At an August 2010 meeting of the historical society's board of directors, it was reported that the museum transfer had been more complex than anticipated, due in large part to unanticipated liabilities associated with items in the museum collection that were on loan to the mineral museum. Some loaned specimens on display were valued in the "tens of thousands of dollars" range, and the museum is fully liable for any loss or damage to them. It was also reported that the Arizona Centennial Museum renovation would be eligible for $400,000 of Recovery Act funds and had received $1 million in donation pledges, but the Centennial fundraising organization did not yet have 501(c)(3) nonprofit status.

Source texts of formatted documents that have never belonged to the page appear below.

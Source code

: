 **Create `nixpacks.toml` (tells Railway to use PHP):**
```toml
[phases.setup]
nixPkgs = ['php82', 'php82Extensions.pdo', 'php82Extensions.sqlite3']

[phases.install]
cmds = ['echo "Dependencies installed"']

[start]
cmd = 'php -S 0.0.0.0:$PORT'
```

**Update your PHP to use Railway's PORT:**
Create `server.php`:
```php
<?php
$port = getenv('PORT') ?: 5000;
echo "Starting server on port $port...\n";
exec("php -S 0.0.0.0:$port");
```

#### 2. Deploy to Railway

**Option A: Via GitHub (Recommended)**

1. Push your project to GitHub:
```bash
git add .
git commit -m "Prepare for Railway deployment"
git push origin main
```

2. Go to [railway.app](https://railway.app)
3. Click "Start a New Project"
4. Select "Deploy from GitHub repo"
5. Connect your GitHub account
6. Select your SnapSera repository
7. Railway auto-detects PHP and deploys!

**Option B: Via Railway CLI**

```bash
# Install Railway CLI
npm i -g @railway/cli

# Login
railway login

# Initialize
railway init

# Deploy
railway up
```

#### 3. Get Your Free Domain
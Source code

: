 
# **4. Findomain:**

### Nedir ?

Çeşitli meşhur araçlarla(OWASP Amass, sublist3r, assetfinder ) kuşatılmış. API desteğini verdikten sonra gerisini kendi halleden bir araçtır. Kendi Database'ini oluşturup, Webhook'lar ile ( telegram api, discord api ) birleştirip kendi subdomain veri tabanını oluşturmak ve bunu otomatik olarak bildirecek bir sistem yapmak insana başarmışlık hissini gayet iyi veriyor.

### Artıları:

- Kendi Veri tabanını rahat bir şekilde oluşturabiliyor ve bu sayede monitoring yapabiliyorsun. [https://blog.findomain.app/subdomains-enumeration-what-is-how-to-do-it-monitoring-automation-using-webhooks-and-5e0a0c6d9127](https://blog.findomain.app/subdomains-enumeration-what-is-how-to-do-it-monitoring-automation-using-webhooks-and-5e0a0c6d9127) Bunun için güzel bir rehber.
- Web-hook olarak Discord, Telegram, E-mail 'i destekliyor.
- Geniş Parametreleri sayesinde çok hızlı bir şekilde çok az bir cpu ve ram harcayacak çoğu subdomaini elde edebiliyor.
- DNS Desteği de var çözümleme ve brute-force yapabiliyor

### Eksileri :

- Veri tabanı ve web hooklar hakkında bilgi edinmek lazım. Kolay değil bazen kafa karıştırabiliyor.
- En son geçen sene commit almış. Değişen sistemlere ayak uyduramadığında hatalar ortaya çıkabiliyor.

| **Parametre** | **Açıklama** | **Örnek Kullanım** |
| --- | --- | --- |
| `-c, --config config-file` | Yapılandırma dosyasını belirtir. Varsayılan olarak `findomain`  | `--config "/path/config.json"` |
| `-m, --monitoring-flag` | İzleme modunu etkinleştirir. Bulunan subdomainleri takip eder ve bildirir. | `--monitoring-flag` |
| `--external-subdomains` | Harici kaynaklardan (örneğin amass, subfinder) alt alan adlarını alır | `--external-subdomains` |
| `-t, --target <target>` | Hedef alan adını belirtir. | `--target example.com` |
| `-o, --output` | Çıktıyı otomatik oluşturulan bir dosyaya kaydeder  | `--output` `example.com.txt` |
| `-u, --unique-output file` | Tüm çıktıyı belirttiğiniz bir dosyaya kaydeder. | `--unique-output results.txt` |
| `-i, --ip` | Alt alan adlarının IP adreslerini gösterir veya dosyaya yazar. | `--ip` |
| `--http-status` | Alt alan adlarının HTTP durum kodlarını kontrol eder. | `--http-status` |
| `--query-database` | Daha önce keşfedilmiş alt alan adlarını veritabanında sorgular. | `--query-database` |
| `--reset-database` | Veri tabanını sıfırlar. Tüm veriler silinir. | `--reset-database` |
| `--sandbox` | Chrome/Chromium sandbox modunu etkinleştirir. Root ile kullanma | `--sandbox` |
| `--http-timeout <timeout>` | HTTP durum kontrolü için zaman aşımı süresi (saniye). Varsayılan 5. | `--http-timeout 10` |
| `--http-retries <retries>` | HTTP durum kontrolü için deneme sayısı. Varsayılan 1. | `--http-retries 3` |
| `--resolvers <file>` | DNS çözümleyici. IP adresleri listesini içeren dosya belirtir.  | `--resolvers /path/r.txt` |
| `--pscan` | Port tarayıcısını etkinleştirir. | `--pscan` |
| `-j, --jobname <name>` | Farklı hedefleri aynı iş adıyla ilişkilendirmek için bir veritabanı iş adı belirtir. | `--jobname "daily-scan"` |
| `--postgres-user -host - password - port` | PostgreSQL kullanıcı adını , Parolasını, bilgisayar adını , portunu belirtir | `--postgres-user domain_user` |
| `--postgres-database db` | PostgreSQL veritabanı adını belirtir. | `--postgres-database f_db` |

The museum was closed at the beginning of May 2011. The Arizona Historical Society had earlier announced that it would remain open through the end of the school year, but the museum was abruptly closed one month earlier without advance notice to employees or school groups that had planned tours. Parts of the collection were expected to be included in the planned centennial museum, which was to be called the Arizona Experience Museum.

== Collection ==
The mineral collection features displays of minerals from well-known Arizona mineral localities and specimens from Arizona copper mines, including a piece of native copper that is 8 ft in its longest dimension. Displays on the lapidary arts feature faceted gemstones and cabochons made from Arizona minerals. Mineralogical principles are illustrated by displays on mineral crystal systems, crystal habits, fluorescent minerals, and causes of color. Unusual items in the mineral collection include a 206 lb piece of the Meteor Crater meteorite, fulgurites, a huge quartz geode divided into two halves that weigh 240 lb each, Moon rocks, and bowls and spheres fabricated from semi-precious stones.

Several large pieces of historic and modern mining equipment are displayed outdoors in front of the museum building. Historic items in the outdoor display include a head frame from a mine in Bisbee, a baby gauge steam railroad locomotive built in 1882 that was used at a Phelps Dodge mine in Morenci, a stamp mill, and two rail cars used in mining. Modern items used in open-pit mining include a 13 ft diameter truck tire and the 27 yd3 bucket from an electric mining shovel used in the copper mine at Ray.

An exhibit room off the main gallery displays a mineral collection, kachina dolls, and other items donated by Rose Mofford, who was governor of Arizona at the time the museum relocated to its current site. As a supporter of the museum, Mofford has been quoted as saying that she would instruct her legal representative to disperse the collection to "the rural museums of Arizona" if the mining and mineral museum ever closes.